■ What you are asked to do
Among the lines below, take the one holding "- Non-member functions", the one holding "- Compound type testing", and all lines between them. Set them down exactly.

Saved data entries:
**********
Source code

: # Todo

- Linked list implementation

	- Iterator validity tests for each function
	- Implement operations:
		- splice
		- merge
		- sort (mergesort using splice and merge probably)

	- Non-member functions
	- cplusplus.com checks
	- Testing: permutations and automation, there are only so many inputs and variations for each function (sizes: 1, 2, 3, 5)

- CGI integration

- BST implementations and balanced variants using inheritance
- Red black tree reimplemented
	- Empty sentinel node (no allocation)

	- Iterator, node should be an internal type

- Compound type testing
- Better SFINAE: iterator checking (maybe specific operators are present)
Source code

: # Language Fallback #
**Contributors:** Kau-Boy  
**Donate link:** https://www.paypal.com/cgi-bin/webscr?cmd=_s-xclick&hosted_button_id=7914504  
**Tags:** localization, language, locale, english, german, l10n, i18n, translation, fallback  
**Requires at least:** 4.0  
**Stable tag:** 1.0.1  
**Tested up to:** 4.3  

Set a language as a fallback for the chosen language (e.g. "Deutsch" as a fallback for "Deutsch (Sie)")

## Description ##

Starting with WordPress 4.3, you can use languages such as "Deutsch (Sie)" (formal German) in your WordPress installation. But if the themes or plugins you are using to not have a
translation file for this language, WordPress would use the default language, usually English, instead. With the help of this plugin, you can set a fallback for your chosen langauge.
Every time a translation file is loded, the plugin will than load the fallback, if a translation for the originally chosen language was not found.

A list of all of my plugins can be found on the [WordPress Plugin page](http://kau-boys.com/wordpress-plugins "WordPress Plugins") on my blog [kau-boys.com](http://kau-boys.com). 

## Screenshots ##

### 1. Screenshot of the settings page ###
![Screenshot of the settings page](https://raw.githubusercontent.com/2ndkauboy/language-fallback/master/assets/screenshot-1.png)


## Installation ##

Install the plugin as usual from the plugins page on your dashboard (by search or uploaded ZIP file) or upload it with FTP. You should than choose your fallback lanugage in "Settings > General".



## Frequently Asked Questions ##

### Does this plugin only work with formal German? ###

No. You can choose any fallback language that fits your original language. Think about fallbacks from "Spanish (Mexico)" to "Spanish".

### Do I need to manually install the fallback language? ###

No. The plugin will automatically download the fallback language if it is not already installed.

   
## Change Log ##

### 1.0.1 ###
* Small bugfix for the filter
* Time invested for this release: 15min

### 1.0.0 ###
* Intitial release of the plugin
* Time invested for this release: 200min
**********
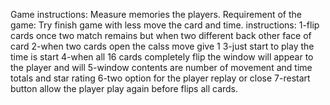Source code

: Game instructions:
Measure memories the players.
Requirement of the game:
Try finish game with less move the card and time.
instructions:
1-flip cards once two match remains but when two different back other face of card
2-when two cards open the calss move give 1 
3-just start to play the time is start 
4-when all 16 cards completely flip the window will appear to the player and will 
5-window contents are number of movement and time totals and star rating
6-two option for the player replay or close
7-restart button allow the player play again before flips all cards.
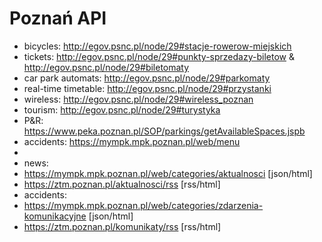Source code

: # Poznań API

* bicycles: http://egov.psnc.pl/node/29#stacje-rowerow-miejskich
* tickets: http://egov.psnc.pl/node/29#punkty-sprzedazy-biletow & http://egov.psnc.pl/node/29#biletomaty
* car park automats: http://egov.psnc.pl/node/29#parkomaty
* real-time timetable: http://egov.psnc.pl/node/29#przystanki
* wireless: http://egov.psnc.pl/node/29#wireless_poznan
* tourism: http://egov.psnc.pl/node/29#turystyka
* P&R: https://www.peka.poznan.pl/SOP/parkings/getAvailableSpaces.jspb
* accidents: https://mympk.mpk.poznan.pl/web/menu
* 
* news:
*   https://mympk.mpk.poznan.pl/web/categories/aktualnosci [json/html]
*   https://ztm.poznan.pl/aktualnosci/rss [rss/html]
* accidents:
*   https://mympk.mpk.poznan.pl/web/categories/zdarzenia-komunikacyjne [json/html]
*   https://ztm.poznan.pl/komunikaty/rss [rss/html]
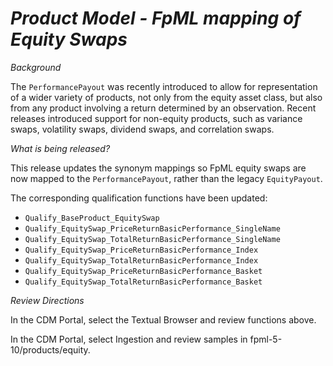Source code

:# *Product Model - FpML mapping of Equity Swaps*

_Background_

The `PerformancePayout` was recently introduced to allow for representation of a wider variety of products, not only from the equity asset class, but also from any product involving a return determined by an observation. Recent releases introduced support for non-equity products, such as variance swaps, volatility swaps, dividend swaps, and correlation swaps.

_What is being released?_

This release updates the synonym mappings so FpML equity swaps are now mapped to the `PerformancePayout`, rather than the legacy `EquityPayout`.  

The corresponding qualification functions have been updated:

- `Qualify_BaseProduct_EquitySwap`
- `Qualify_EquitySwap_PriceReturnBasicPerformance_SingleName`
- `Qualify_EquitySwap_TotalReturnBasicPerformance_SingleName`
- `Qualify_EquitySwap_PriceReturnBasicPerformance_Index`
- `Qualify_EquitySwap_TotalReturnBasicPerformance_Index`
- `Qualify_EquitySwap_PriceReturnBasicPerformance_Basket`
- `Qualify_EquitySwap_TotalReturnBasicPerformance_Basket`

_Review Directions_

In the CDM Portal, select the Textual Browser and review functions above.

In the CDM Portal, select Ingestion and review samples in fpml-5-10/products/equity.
**********
■ Your solution
	- Non-member functions
	- cplusplus.com checks
	- Testing: permutations and automation, there are only so many inputs and variations for each function (sizes: 1, 2, 3, 5)

- CGI integration

- BST implementations and balanced variants using inheritance
- Red black tree reimplemented
	- Empty sentinel node (no allocation)

	- Iterator, node should be an internal type

- Compound type testing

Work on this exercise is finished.